Exercise directions: Set down every entry once more, exactly as it appears.

==== Extracted records

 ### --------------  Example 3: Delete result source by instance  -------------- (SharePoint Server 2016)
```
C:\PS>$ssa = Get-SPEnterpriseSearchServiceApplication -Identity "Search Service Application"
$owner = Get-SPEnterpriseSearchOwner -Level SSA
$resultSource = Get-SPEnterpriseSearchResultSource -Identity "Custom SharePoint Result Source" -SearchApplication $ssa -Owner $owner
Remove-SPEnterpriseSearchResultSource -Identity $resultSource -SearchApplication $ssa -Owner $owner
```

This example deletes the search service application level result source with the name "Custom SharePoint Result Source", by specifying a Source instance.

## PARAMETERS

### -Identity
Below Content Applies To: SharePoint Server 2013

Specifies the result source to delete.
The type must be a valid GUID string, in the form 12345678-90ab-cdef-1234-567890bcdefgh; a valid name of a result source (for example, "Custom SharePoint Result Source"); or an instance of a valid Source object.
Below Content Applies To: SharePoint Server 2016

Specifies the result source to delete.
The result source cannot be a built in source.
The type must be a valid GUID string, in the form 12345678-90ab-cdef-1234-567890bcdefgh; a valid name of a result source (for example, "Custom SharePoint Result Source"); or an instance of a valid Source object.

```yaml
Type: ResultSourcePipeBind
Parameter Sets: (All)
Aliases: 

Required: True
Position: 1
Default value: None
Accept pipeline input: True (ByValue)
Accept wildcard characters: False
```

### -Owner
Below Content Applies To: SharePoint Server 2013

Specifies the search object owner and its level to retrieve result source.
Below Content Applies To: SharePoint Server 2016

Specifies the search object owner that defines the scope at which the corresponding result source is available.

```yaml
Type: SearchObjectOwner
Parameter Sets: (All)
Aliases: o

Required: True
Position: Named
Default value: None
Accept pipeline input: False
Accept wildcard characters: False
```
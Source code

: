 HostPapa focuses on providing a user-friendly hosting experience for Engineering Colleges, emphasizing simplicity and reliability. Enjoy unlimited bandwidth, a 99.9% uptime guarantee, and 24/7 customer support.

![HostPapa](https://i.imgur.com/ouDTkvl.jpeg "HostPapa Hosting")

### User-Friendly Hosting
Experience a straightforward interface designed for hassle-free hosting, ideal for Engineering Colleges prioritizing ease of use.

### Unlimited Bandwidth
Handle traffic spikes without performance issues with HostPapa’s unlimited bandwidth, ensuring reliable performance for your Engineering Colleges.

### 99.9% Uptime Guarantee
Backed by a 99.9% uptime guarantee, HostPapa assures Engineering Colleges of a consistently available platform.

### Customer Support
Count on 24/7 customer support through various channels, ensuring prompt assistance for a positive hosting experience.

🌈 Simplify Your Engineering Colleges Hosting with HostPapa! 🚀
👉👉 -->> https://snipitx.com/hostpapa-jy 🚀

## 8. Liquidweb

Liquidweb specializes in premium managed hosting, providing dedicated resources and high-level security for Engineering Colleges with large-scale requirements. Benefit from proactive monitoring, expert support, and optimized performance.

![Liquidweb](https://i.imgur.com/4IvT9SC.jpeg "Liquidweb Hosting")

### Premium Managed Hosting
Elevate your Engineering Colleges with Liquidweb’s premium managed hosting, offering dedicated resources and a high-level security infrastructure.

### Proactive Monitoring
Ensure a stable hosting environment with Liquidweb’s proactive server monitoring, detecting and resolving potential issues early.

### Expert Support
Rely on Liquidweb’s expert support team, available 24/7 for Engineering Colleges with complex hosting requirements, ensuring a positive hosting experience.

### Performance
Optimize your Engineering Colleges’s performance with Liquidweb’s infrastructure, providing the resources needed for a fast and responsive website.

========

Task result:
 ### --------------  Example 3: Delete result source by instance  -------------- (SharePoint Server 2016)
```
C:\PS>$ssa = Get-SPEnterpriseSearchServiceApplication -Identity "Search Service Application"
$owner = Get-SPEnterpriseSearchOwner -Level SSA
$resultSource = Get-SPEnterpriseSearchResultSource -Identity "Custom SharePoint Result Source" -SearchApplication $ssa -Owner $owner
Remove-SPEnterpriseSearchResultSource -Identity $resultSource -SearchApplication $ssa -Owner $owner
```

This example deletes the search service application level result source with the name "Custom SharePoint Result Source", by specifying a Source instance.

## PARAMETERS

### -Identity
Below Content Applies To: SharePoint Server 2013

Specifies the result source to delete.
The type must be a valid GUID string, in the form 12345678-90ab-cdef-1234-567890bcdefgh; a valid name of a result source (for example, "Custom SharePoint Result Source"); or an instance of a valid Source object.
Below Content Applies To: SharePoint Server 2016

Specifies the result source to delete.
The result source cannot be a built in source.
The type must be a valid GUID string, in the form 12345678-90ab-cdef-1234-567890bcdefgh; a valid name of a result source (for example, "Custom SharePoint Result Source"); or an instance of a valid Source object.

```yaml
Type: ResultSourcePipeBind
Parameter Sets: (All)
Aliases: 

Required: True
Position: 1
Default value: None
Accept pipeline input: True (ByValue)
Accept wildcard characters: False
```

### -Owner
Below Content Applies To: SharePoint Server 2013

Specifies the search object owner and its level to retrieve result source.
Below Content Applies To: SharePoint Server 2016

Specifies the search object owner that defines the scope at which the corresponding result source is available.

```yaml
Type: SearchObjectOwner
Parameter Sets: (All)
Aliases: o

Required: True
Position: Named
Default value: None
Accept pipeline input: False
Accept wildcard characters: False
```
Source code

: HostPapa focuses on providing a user-friendly hosting experience for Engineering Colleges, emphasizing simplicity and reliability. Enjoy unlimited bandwidth, a 99.9% uptime guarantee, and 24/7 customer support.

![HostPapa](https://i.imgur.com/ouDTkvl.jpeg "HostPapa Hosting")

### User-Friendly Hosting
Experience a straightforward interface designed for hassle-free hosting, ideal for Engineering Colleges prioritizing ease of use.

### Unlimited Bandwidth
Handle traffic spikes without performance issues with HostPapa’s unlimited bandwidth, ensuring reliable performance for your Engineering Colleges.

### 99.9% Uptime Guarantee
Backed by a 99.9% uptime guarantee, HostPapa assures Engineering Colleges of a consistently available platform.

### Customer Support
Count on 24/7 customer support through various channels, ensuring prompt assistance for a positive hosting experience.

🌈 Simplify Your Engineering Colleges Hosting with HostPapa! 🚀
👉👉 -->> https://snipitx.com/hostpapa-jy 🚀

## 8. Liquidweb

Liquidweb specializes in premium managed hosting, providing dedicated resources and high-level security for Engineering Colleges with large-scale requirements. Benefit from proactive monitoring, expert support, and optimized performance.

![Liquidweb](https://i.imgur.com/4IvT9SC.jpeg "Liquidweb Hosting")

### Premium Managed Hosting
Elevate your Engineering Colleges with Liquidweb’s premium managed hosting, offering dedicated resources and a high-level security infrastructure.

### Proactive Monitoring
Ensure a stable hosting environment with Liquidweb’s proactive server monitoring, detecting and resolving potential issues early.

### Expert Support
Rely on Liquidweb’s expert support team, available 24/7 for Engineering Colleges with complex hosting requirements, ensuring a positive hosting experience.

### Performance
Optimize your Engineering Colleges’s performance with Liquidweb’s infrastructure, providing the resources needed for a fast and responsive website.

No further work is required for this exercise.